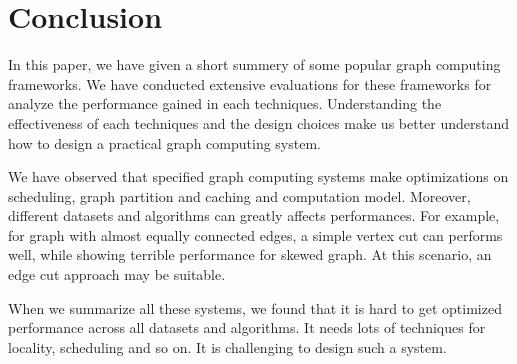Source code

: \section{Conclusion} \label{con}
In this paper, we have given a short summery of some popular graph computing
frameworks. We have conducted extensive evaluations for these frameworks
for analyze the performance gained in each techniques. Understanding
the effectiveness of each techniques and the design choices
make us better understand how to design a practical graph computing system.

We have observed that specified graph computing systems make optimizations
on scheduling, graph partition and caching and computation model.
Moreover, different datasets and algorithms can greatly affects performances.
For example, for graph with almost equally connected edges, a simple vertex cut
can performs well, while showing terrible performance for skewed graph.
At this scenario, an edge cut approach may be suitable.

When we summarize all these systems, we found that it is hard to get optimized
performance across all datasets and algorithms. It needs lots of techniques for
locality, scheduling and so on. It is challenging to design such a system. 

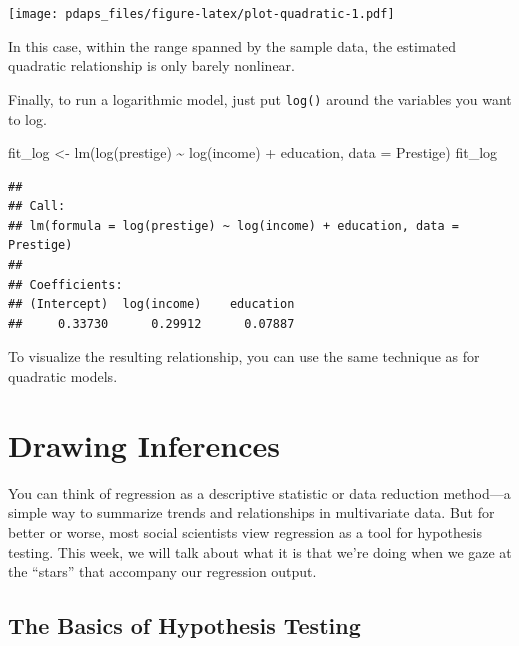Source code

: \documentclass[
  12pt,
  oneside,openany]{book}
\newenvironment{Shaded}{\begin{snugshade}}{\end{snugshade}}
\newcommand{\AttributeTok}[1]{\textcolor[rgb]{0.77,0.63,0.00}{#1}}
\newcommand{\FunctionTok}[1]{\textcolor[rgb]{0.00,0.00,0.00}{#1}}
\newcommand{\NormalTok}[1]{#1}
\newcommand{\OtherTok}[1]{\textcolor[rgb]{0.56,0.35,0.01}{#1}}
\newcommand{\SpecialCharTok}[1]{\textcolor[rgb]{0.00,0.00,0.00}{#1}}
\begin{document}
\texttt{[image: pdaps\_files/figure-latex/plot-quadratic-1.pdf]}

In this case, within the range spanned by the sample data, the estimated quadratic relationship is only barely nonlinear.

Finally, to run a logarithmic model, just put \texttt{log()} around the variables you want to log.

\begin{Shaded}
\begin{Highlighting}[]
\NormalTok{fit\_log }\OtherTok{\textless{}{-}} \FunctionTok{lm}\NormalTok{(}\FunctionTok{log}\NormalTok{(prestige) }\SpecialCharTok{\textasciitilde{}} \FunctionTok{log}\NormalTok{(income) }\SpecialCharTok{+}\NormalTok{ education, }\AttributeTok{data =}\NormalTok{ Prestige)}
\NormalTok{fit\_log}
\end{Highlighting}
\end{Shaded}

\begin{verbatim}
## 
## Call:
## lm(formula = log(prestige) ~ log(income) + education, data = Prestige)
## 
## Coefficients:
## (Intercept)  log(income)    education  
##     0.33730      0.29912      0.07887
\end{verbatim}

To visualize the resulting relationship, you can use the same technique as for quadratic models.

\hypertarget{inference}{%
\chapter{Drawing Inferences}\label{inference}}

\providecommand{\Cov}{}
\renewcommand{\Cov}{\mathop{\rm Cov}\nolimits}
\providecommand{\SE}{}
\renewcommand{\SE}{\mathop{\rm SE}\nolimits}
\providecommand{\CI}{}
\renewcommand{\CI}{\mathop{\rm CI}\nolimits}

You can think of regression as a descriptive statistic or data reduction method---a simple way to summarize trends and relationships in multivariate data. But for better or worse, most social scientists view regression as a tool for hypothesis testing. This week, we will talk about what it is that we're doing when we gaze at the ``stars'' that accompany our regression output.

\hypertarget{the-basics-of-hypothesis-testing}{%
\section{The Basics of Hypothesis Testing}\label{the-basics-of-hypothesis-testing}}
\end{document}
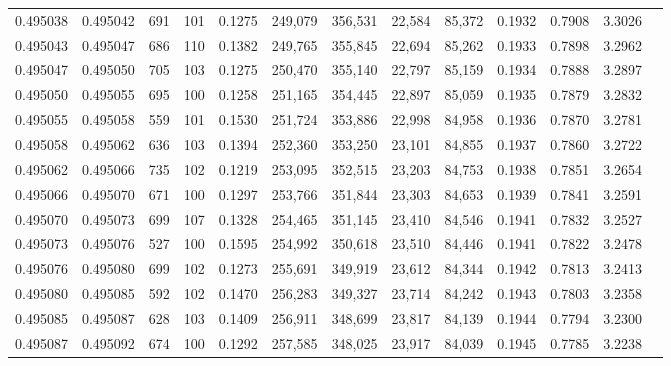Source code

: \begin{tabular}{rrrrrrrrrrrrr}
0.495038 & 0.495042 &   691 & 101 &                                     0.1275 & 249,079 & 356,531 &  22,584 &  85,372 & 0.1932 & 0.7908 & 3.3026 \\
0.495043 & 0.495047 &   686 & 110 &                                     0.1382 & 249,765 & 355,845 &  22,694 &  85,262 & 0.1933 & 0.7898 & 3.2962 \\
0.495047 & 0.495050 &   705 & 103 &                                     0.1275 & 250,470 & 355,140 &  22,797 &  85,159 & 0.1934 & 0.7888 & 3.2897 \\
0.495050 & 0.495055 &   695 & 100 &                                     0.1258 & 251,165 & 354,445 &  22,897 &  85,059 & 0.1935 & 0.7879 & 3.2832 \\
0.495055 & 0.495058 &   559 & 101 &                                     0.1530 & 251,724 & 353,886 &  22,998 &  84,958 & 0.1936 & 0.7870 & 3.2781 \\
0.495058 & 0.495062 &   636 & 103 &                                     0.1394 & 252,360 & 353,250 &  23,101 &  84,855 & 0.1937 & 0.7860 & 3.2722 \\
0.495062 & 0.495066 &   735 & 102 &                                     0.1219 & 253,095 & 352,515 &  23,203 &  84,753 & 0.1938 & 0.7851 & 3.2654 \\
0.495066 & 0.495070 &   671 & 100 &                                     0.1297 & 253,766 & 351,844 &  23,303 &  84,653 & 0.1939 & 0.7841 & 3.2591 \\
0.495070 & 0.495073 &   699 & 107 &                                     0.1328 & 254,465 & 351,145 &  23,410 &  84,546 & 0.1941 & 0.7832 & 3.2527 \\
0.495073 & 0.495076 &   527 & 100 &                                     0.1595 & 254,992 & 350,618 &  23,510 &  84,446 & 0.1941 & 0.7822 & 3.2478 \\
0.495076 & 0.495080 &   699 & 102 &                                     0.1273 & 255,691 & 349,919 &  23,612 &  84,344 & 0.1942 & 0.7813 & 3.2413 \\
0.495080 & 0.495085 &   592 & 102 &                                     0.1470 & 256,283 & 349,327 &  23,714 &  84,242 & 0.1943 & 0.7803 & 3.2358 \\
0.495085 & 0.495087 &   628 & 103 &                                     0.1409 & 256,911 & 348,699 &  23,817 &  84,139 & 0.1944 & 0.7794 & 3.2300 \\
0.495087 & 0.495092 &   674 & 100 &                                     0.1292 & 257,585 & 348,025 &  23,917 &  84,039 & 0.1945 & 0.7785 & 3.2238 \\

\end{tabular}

- [Directions for this task] Return only the lines running from the start of the entries above to the line that contains "the effectiveness of", inclusive, and omit every picture.

- [Response for this exercise]
Source code

: \section{Conclusion} \label{con}
In this paper, we have given a short summery of some popular graph computing
frameworks. We have conducted extensive evaluations for these frameworks
for analyze the performance gained in each techniques. Understanding
the effectiveness of each techniques and the design choices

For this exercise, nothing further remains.